* _Work to complete_: Search the data for "multicolumn" and copy every matching line.

*** Dataset content Section Begins ***

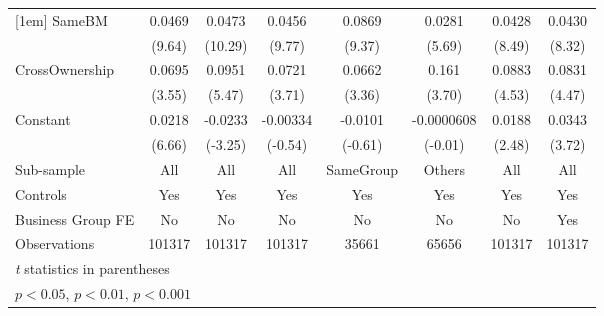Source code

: {\begin{tabular}{l*{7}{c}}
[1em]
SameBM          &   0.0469\sym{***}&   0.0473\sym{***}&   0.0456\sym{***}&   0.0869\sym{***}&   0.0281\sym{***}&   0.0428\sym{***}&   0.0430\sym{***}\\
                &   (9.64)         &  (10.29)         &   (9.77)         &   (9.37)         &   (5.69)         &   (8.49)         &   (8.32)         \\
[1em]
CrossOwnership  &   0.0695\sym{***}&   0.0951\sym{***}&   0.0721\sym{***}&   0.0662\sym{**} &    0.161\sym{***}&   0.0883\sym{***}&   0.0831\sym{***}\\
                &   (3.55)         &   (5.47)         &   (3.71)         &   (3.36)         &   (3.70)         &   (4.53)         &   (4.47)         \\
[1em]
Constant        &   0.0218\sym{***}&  -0.0233\sym{**} & -0.00334         &  -0.0101         &-0.0000608         &   0.0188\sym{*}  &   0.0343\sym{***}\\
                &   (6.66)         &  (-3.25)         &  (-0.54)         &  (-0.61)         &  (-0.01)         &   (2.48)         &   (3.72)         \\
\hline
Sub-sample      &      All         &      All         &      All         &SameGroup         &   Others         &      All         &      All         \\
Controls        &      Yes         &      Yes         &      Yes         &      Yes         &      Yes         &      Yes         &      Yes         \\
Business Group FE&       No         &       No         &       No         &       No         &       No         &       No         &      Yes         \\
Observations    &   101317         &   101317         &   101317         &    35661         &    65656         &   101317         &   101317         \\
\hline\hline
\multicolumn{8}{l}{\footnotesize \textit{t} statistics in parentheses}\\
\multicolumn{8}{l}{\footnotesize \sym{*} \(p<0.05\), \sym{**} \(p<0.01\), \sym{***} \(p<0.001\)}\\
\end{tabular}
}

*** Dataset content Section Ends ***

* _Response to this exercise_:
\multicolumn{8}{l}{\footnotesize \textit{t} statistics in parentheses}\\
\multicolumn{8}{l}{\footnotesize \sym{*} \(p<0.05\), \sym{**} \(p<0.01\), \sym{***} \(p<0.001\)}\\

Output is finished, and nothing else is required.